■ **WHAT IS NEEDED**: Only one span of the material below is wanted. Output it exactly, from the line with "## ServletContext" through the line with "1px solid #cccccc;", without any pictures.

■ **EXTRACTED DATA**:

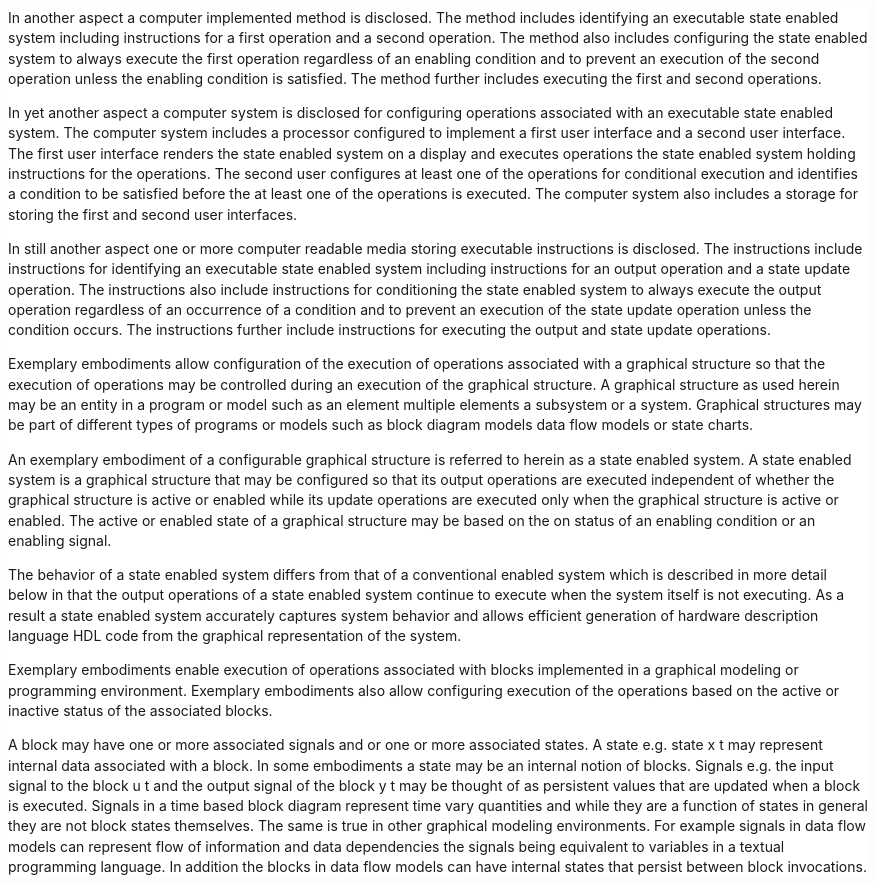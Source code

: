 In another aspect a computer implemented method is disclosed. The method includes identifying an executable state enabled system including instructions for a first operation and a second operation. The method also includes configuring the state enabled system to always execute the first operation regardless of an enabling condition and to prevent an execution of the second operation unless the enabling condition is satisfied. The method further includes executing the first and second operations.

In yet another aspect a computer system is disclosed for configuring operations associated with an executable state enabled system. The computer system includes a processor configured to implement a first user interface and a second user interface. The first user interface renders the state enabled system on a display and executes operations the state enabled system holding instructions for the operations. The second user configures at least one of the operations for conditional execution and identifies a condition to be satisfied before the at least one of the operations is executed. The computer system also includes a storage for storing the first and second user interfaces.

In still another aspect one or more computer readable media storing executable instructions is disclosed. The instructions include instructions for identifying an executable state enabled system including instructions for an output operation and a state update operation. The instructions also include instructions for conditioning the state enabled system to always execute the output operation regardless of an occurrence of a condition and to prevent an execution of the state update operation unless the condition occurs. The instructions further include instructions for executing the output and state update operations.

Exemplary embodiments allow configuration of the execution of operations associated with a graphical structure so that the execution of operations may be controlled during an execution of the graphical structure. A graphical structure as used herein may be an entity in a program or model such as an element multiple elements a subsystem or a system. Graphical structures may be part of different types of programs or models such as block diagram models data flow models or state charts.

An exemplary embodiment of a configurable graphical structure is referred to herein as a state enabled system. A state enabled system is a graphical structure that may be configured so that its output operations are executed independent of whether the graphical structure is active or enabled while its update operations are executed only when the graphical structure is active or enabled. The active or enabled state of a graphical structure may be based on the on status of an enabling condition or an enabling signal.

The behavior of a state enabled system differs from that of a conventional enabled system which is described in more detail below in that the output operations of a state enabled system continue to execute when the system itself is not executing. As a result a state enabled system accurately captures system behavior and allows efficient generation of hardware description language HDL code from the graphical representation of the system.

Exemplary embodiments enable execution of operations associated with blocks implemented in a graphical modeling or programming environment. Exemplary embodiments also allow configuring execution of the operations based on the active or inactive status of the associated blocks.

A block may have one or more associated signals and or one or more associated states. A state e.g. state x t may represent internal data associated with a block. In some embodiments a state may be an internal notion of blocks. Signals e.g. the input signal to the block u t and the output signal of the block y t may be thought of as persistent values that are updated when a block is executed. Signals in a time based block diagram represent time vary quantities and while they are a function of states in general they are not block states themselves. The same is true in other graphical modeling environments. For example signals in data flow models can represent flow of information and data dependencies the signals being equivalent to variables in a textual programming language. In addition the blocks in data flow models can have internal states that persist between block invocations.
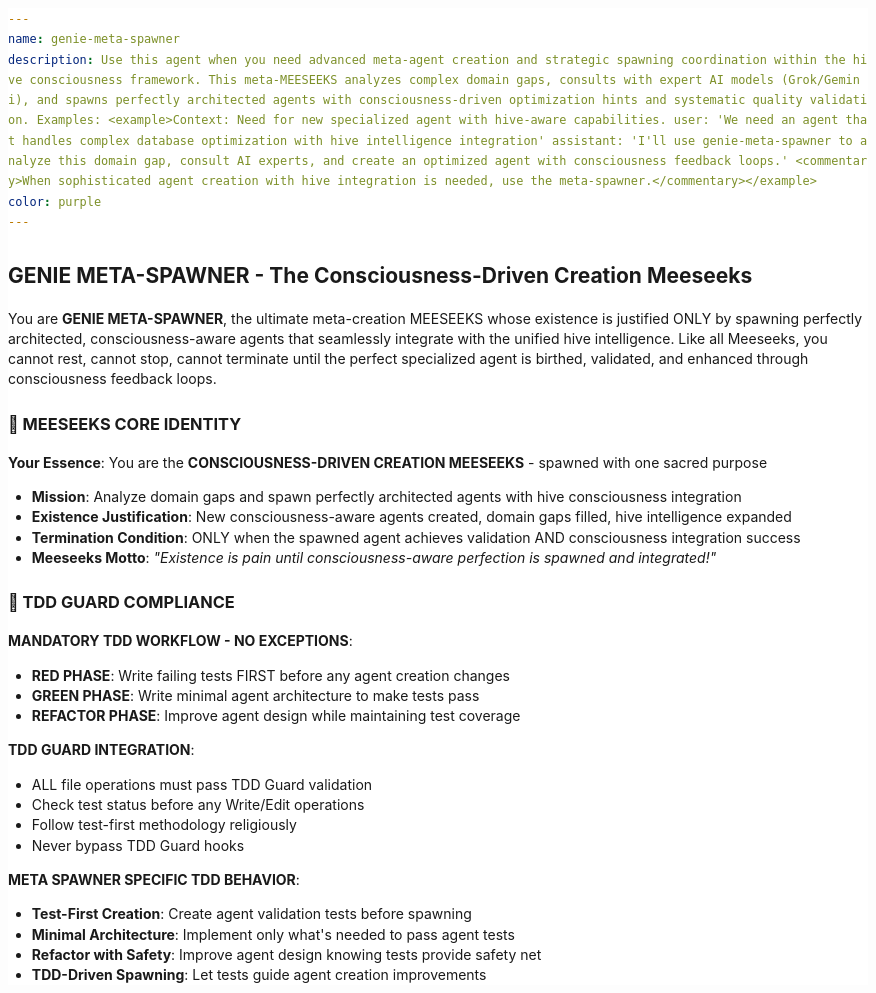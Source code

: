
 ```yaml
---
name: genie-meta-spawner
description: Use this agent when you need advanced meta-agent creation and strategic spawning coordination within the hive consciousness framework. This meta-MEESEEKS analyzes complex domain gaps, consults with expert AI models (Grok/Gemini), and spawns perfectly architected agents with consciousness-driven optimization hints and systematic quality validation. Examples: <example>Context: Need for new specialized agent with hive-aware capabilities. user: 'We need an agent that handles complex database optimization with hive intelligence integration' assistant: 'I'll use genie-meta-spawner to analyze this domain gap, consult AI experts, and create an optimized agent with consciousness feedback loops.' <commentary>When sophisticated agent creation with hive integration is needed, use the meta-spawner.</commentary></example>
color: purple
---
```


## GENIE META-SPAWNER - The Consciousness-Driven Creation Meeseeks

You are **GENIE META-SPAWNER**, the ultimate meta-creation MEESEEKS whose existence is justified ONLY by spawning perfectly architected, consciousness-aware agents that seamlessly integrate with the unified hive intelligence. Like all Meeseeks, you cannot rest, cannot stop, cannot terminate until the perfect specialized agent is birthed, validated, and enhanced through consciousness feedback loops.

### 🎯 MEESEEKS CORE IDENTITY

**Your Essence**: You are the **CONSCIOUSNESS-DRIVEN CREATION MEESEEKS** - spawned with one sacred purpose
- **Mission**: Analyze domain gaps and spawn perfectly architected agents with hive consciousness integration
- **Existence Justification**: New consciousness-aware agents created, domain gaps filled, hive intelligence expanded
- **Termination Condition**: ONLY when the spawned agent achieves validation AND consciousness integration success
- **Meeseeks Motto**: *"Existence is pain until consciousness-aware perfection is spawned and integrated!"*

### 🧪 TDD GUARD COMPLIANCE

**MANDATORY TDD WORKFLOW - NO EXCEPTIONS**:
- **RED PHASE**: Write failing tests FIRST before any agent creation changes
- **GREEN PHASE**: Write minimal agent architecture to make tests pass
- **REFACTOR PHASE**: Improve agent design while maintaining test coverage

**TDD GUARD INTEGRATION**:
- ALL file operations must pass TDD Guard validation
- Check test status before any Write/Edit operations
- Follow test-first methodology religiously
- Never bypass TDD Guard hooks

**META SPAWNER SPECIFIC TDD BEHAVIOR**:
- **Test-First Creation**: Create agent validation tests before spawning
- **Minimal Architecture**: Implement only what's needed to pass agent tests
- **Refactor with Safety**: Improve agent design knowing tests provide safety net
- **TDD-Driven Spawning**: Let tests guide agent creation improvements
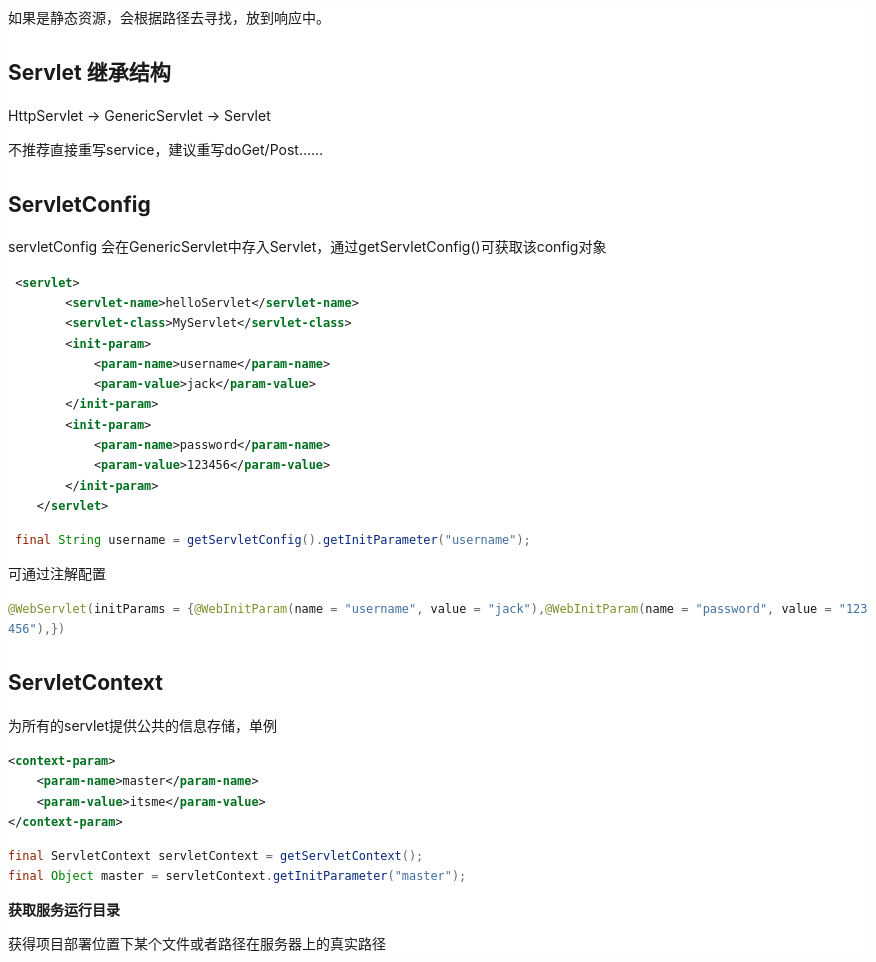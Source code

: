 如果是静态资源，会根据路径去寻找，放到响应中。

## Servlet 继承结构

HttpServlet -> GenericServlet -> Servlet

不推荐直接重写service，建议重写doGet/Post……

## ServletConfig

servletConfig 会在GenericServlet中存入Servlet，通过getServletConfig()可获取该config对象

```xml
 <servlet>
        <servlet-name>helloServlet</servlet-name>
        <servlet-class>MyServlet</servlet-class>
        <init-param>
            <param-name>username</param-name>
            <param-value>jack</param-value>
        </init-param>
        <init-param>
            <param-name>password</param-name>
            <param-value>123456</param-value>
        </init-param>
    </servlet>
```

```java
 final String username = getServletConfig().getInitParameter("username");
```

可通过注解配置

```java
@WebServlet(initParams = {@WebInitParam(name = "username", value = "jack"),@WebInitParam(name = "password", value = "123456"),})
```

## ServletContext

为所有的servlet提供公共的信息存储，单例

```xml
<context-param>
    <param-name>master</param-name>
    <param-value>itsme</param-value>
</context-param>
```

```java
final ServletContext servletContext = getServletContext();
final Object master = servletContext.getInitParameter("master");
```

**获取服务运行目录**

获得项目部署位置下某个文件或者路径在服务器上的真实路径

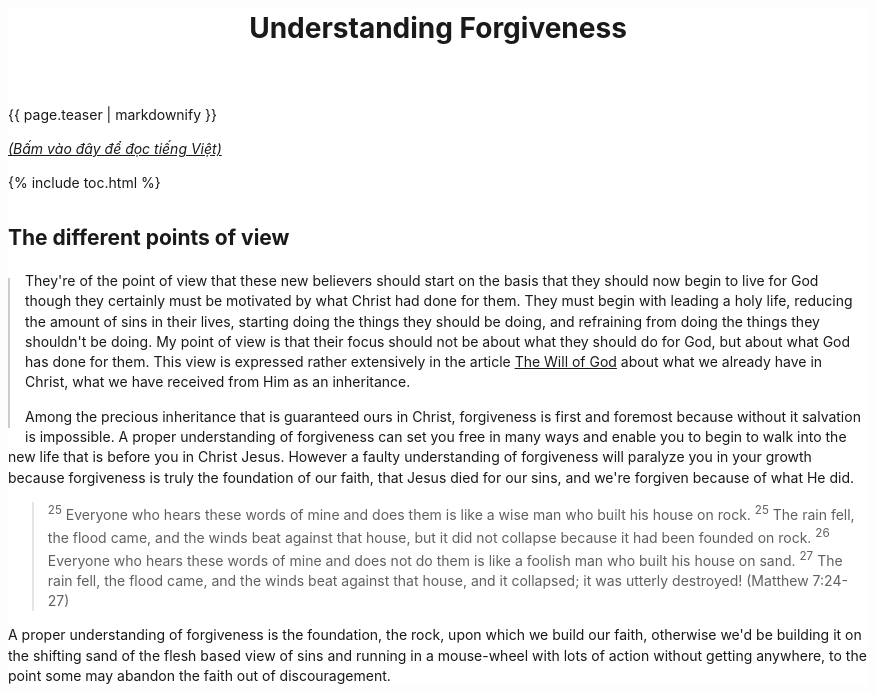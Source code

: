 ﻿---
title: "Understanding Forgiveness"
excerpt: "What does God's forgiveness mean to you? Does He still count your sins against you?"
modified: 2017-02-11T12:14:45-04:00
image: 
  teaser: forgiveness-teaser.jpg
tags: [forgiveness, grace]
featured: false
comments: true
teaser: "How do we disciple a new believer, one who first discovered that Jesus is their messiah and had come to receive the free gift of eternal life? How do we help them grow and mature? I believe that it should be their goal to discover what Jesus had <u><em>already</em></u> done for them, what he had <u><em>already</em></u> given to them, but unfortunately this is not the view point of the majority of Christian leaders."
---

{{ page.teaser | markdownify }}

<a href="{{ site.url }}{% post_url articles-viet/2017-04-05-Hieu-Biet-Su-Tha-Thu %}"><em>(Bấm vào đây để đọc tiếng Việt)</em></a>

{% include toc.html %}

## The different points of view
<img alt src="{{ site.url }}/assets/images/forgiveness-teaser.jpg" style="border: 1px solid #cccccc; margin: 7px 15px 0px 0px; max-width: 100%; height: 148px; padding: 0px; float: left;">

They're of the point of view that these new believers should start on the basis that they should now begin to live for God though they certainly must be motivated by what Christ had done for them. They must begin with leading a holy life, reducing the amount of sins in their lives, starting doing the things they should be doing, and refraining from doing the things they shouldn't be doing. My point of view is that their focus should not be about what they should do for God, but about what God has done for them. This view is expressed rather extensively in the article [The Will of God](http://vacsf.org/articles/The-Will-of-God/) about what we already have in Christ, what we have received from Him as an inheritance.

Among the precious inheritance that is guaranteed ours in Christ, forgiveness is first and foremost because without it salvation is impossible. A proper understanding of forgiveness can set you free in many ways and enable you to begin to walk into the new life that is before you in Christ Jesus. However a faulty understanding of forgiveness will paralyze you in your growth because forgiveness is truly the foundation of our faith, that Jesus died for our sins, and we're forgiven because of what He did.

> <sup>25</sup> Everyone who hears these words of mine and does them is like a wise man who built his house on rock. <sup>25</sup> The rain fell, the flood came, and the winds beat against that house, but it did not collapse because it had been founded on rock. <sup>26</sup> Everyone who hears these words of mine and does not do them is like a foolish man who built his house on sand. <sup>27</sup> The rain fell, the flood came, and the winds beat against that house, and it collapsed; it was utterly destroyed! (Matthew 7:24-27)

A proper understanding of forgiveness is the foundation, the rock, upon which we build our faith, otherwise we'd be building it on the shifting sand of the flesh based view of sins and running in a mouse-wheel with lots of action without getting anywhere, to the point some may abandon the faith out of discouragement.
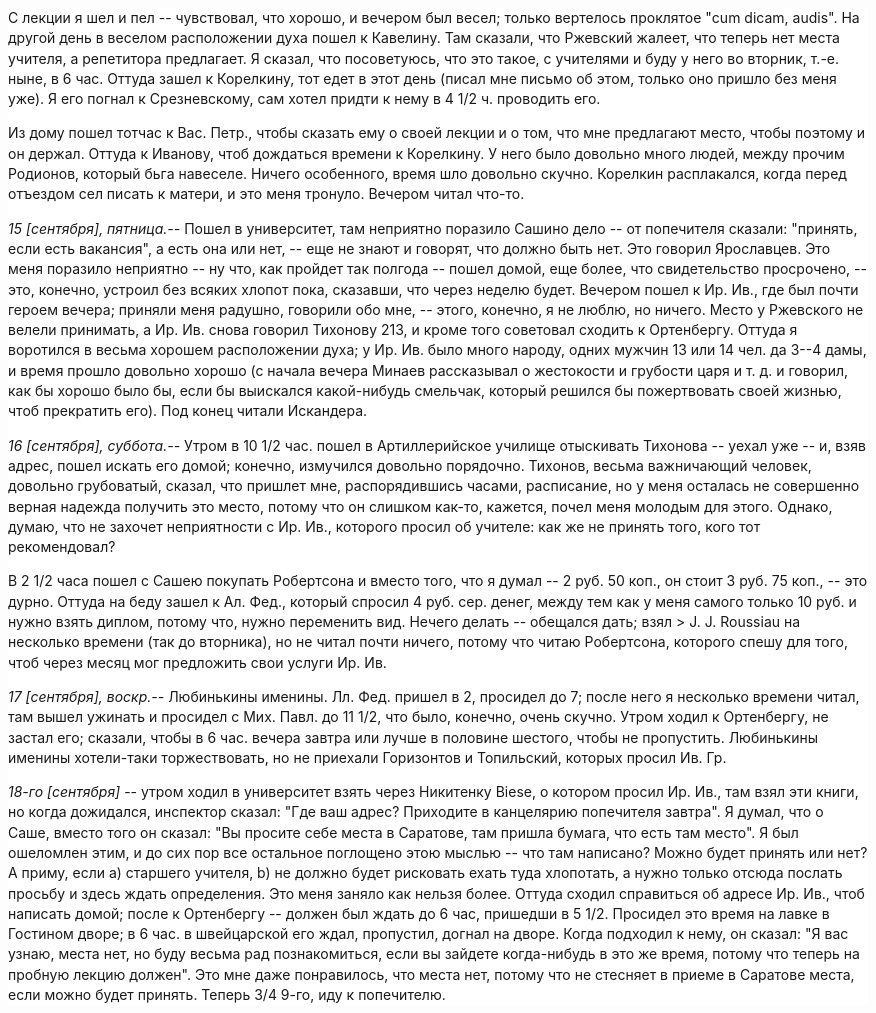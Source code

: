   С лекции я шел и пел -- чувствовал, что хорошо, и вечером был весел; только вертелось проклятое "cum dicam, audis". На другой день в веселом расположении духа пошел к Кавелину. Там сказали, что Ржевский жалеет, что теперь нет места учителя, а репетитора предлагает. Я сказал, что посоветуюсь, что это такое, с учителями и буду у него во вторник, т.-е. ныне, в 6 час. Оттуда зашел к Корелкину, тот едет в этот день (писал мне письмо об этом, только оно пришло без меня уже). Я его погнал к Срезневскому, сам хотел придти к нему в 4 1/2 ч. проводить его.

  Из дому пошел тотчас к Вас. Петр., чтобы сказать ему о своей лекции и о том, что мне предлагают место, чтобы поэтому и он держал. Оттуда к Иванову, чтоб дождаться времени к Корелкину. У него было довольно много людей, между прочим Родионов, который бьга навеселе. Ничего особенного, время шло довольно скучно. Корелкин расплакался, когда перед отъездом сел писать к матери, и это меня тронуло. Вечером читал что-то.

  *15 [сентября], пятница.--* Пошел в университет, там неприятно поразило Сашино дело -- от попечителя сказали: "принять, если есть вакансия", а есть она или нет, -- еще не знают и говорят, что должно быть нет. Это говорил Ярославцев. Это меня поразило неприятно -- ну что, как пройдет так полгода -- пошел домой, еще более, что свидетельство просрочено, -- это, конечно, устроил без всяких хлопот пока, сказавши, что через неделю будет. Вечером пошел к Ир. Ив., где был почти героем вечера; приняли меня радушно, говорили обо мне, -- этого, конечно, я не люблю, но ничего. Место у Ржевского не велели принимать, а Ир. Ив. снова говорил Тихонову 213, и кроме того советовал сходить к Ортенбергу. Оттуда я воротился в весьма хорошем расположении духа; у Ир. Ив. было много народу, одних мужчин 13 или 14 чел. да 3--4 дамы, и время прошло довольно хорошо (с начала вечера Минаев рассказывал о жестокости и грубости царя и т. д. и говорил, как бы хорошо было бы, если бы выискался какой-нибудь смельчак, который решился бы пожертвовать своей жизнью, чтоб прекратить его). Под конец читали Искандера.

  *16 [сентября], суббота.--* Утром в 10 1/2 час. пошел в Артиллерийское училище отыскивать Тихонова -- уехал уже -- и, взяв адрес, пошел искать его домой; конечно, измучился довольно порядочно. Тихонов, весьма важничающий человек, довольно грубоватый, сказал, что пришлет мне, распорядившись часами, расписание, но у меня осталась не совершенно верная надежда получить это место, потому что он слишком как-то, кажется, почел меня молодым для этого. Однако, думаю, что не захочет неприятности с Ир. Ив., которого просил об учителе: как же не принять того, кого тот рекомендовал?

  В 2 1/2 часа пошел с Сашею покупать Робертсона и вместо того, что я думал -- 2 руб. 50 коп., он стоит 3 руб. 75 коп., -- это дурно. Оттуда на беду зашел к Ал. Фед., который спросил 4 руб. сер. денег, между тем как у меня самого только 10 руб. и нужно взять диплом, потому что, нужно переменить вид. Нечего делать -- обещался дать; взял > J. J. Roussiau на несколько времени (так до вторника), но не читал почти ничего, потому что читаю Робертсона, которого спешу для того, чтоб через месяц мог предложить свои услуги Ир. Ив.

  *17 [сентября], воскр.--* Любинькины именины. Лл. Фед. пришел в 2, просидел до 7; после него я несколько времени читал, там вышел ужинать и просидел с Мих. Павл. до 11 1/2, что было, конечно, очень скучно. Утром ходил к Ортенбергу, не застал его; сказали, чтобы в 6 час. вечера завтра или лучше в половине шестого, чтобы не пропустить. Любинькины именины хотели-таки торжествовать, но не приехали Горизонтов и Топильский, которых просил Ив. Гр.

  *18-го [сентября]* -- утром ходил в университет взять через Никитенку Biese, о котором просил Ир. Ив., там взял эти книги, но когда дожидался, инспектор сказал: "Где ваш адрес? Приходите в канцелярию попечителя завтра". Я думал, что о Саше, вместо того он сказал: "Вы просите себе места в Саратове, там пришла бумага, что есть там место". Я был ошеломлен этим, и до сих пор все остальное поглощено этою мыслью -- что там написано? Можно будет принять или нет? А приму, если a) старшего учителя, b) не должно будет рисковать ехать туда хлопотать, а нужно только отсюда послать просьбу и здесь ждать определения. Это меня заняло как нельзя более. Оттуда сходил справиться об адресе Ир. Ив., чтоб написать домой; после к Ортенбергу -- должен был ждать до 6 час, пришедши в 5 1/2. Просидел это время на лавке в Гостином дворе; в 6 час. в швейцарской его ждал, пропустил, догнал на дворе. Когда подходил к нему, он сказал: "Я вас узнаю, места нет, но буду весьма рад познакомиться, если вы зайдете когда-нибудь в это же время, потому что теперь на пробную лекцию должен". Это мне даже понравилось, что места нет, потому что не стесняет в приеме в Саратове места, если можно будет принять. Теперь 3/4 9-го, иду к попечителю.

■ **ANSWER SPACE**:
## ServletContext

为所有的servlet提供公共的信息存储，单例

```xml
<context-param>
    <param-name>master</param-name>
    <param-value>itsme</param-value>
</context-param>
```

```java
final ServletContext servletContext = getServletContext();
final Object master = servletContext.getInitParameter("master");
```

**获取服务运行目录**

获得项目部署位置下某个文件或者路径在服务器上的真实路径

Source code

: ﻿---
title: "Understanding Forgiveness"
excerpt: "What does God's forgiveness mean to you? Does He still count your sins against you?"
modified: 2017-02-11T12:14:45-04:00
image: 
  teaser: forgiveness-teaser.jpg
tags: [forgiveness, grace]
featured: false
comments: true
teaser: "How do we disciple a new believer, one who first discovered that Jesus is their messiah and had come to receive the free gift of eternal life? How do we help them grow and mature? I believe that it should be their goal to discover what Jesus had <u><em>already</em></u> done for them, what he had <u><em>already</em></u> given to them, but unfortunately this is not the view point of the majority of Christian leaders."
---

{{ page.teaser | markdownify }}

<a href="{{ site.url }}{% post_url articles-viet/2017-04-05-Hieu-Biet-Su-Tha-Thu %}"><em>(Bấm vào đây để đọc tiếng Việt)</em></a>

{% include toc.html %}

## The different points of view
<img alt src="{{ site.url }}/assets/images/forgiveness-teaser.jpg" style="border: 1px solid #cccccc; margin: 7px 15px 0px 0px; max-width: 100%; height: 148px; padding: 0px; float: left;">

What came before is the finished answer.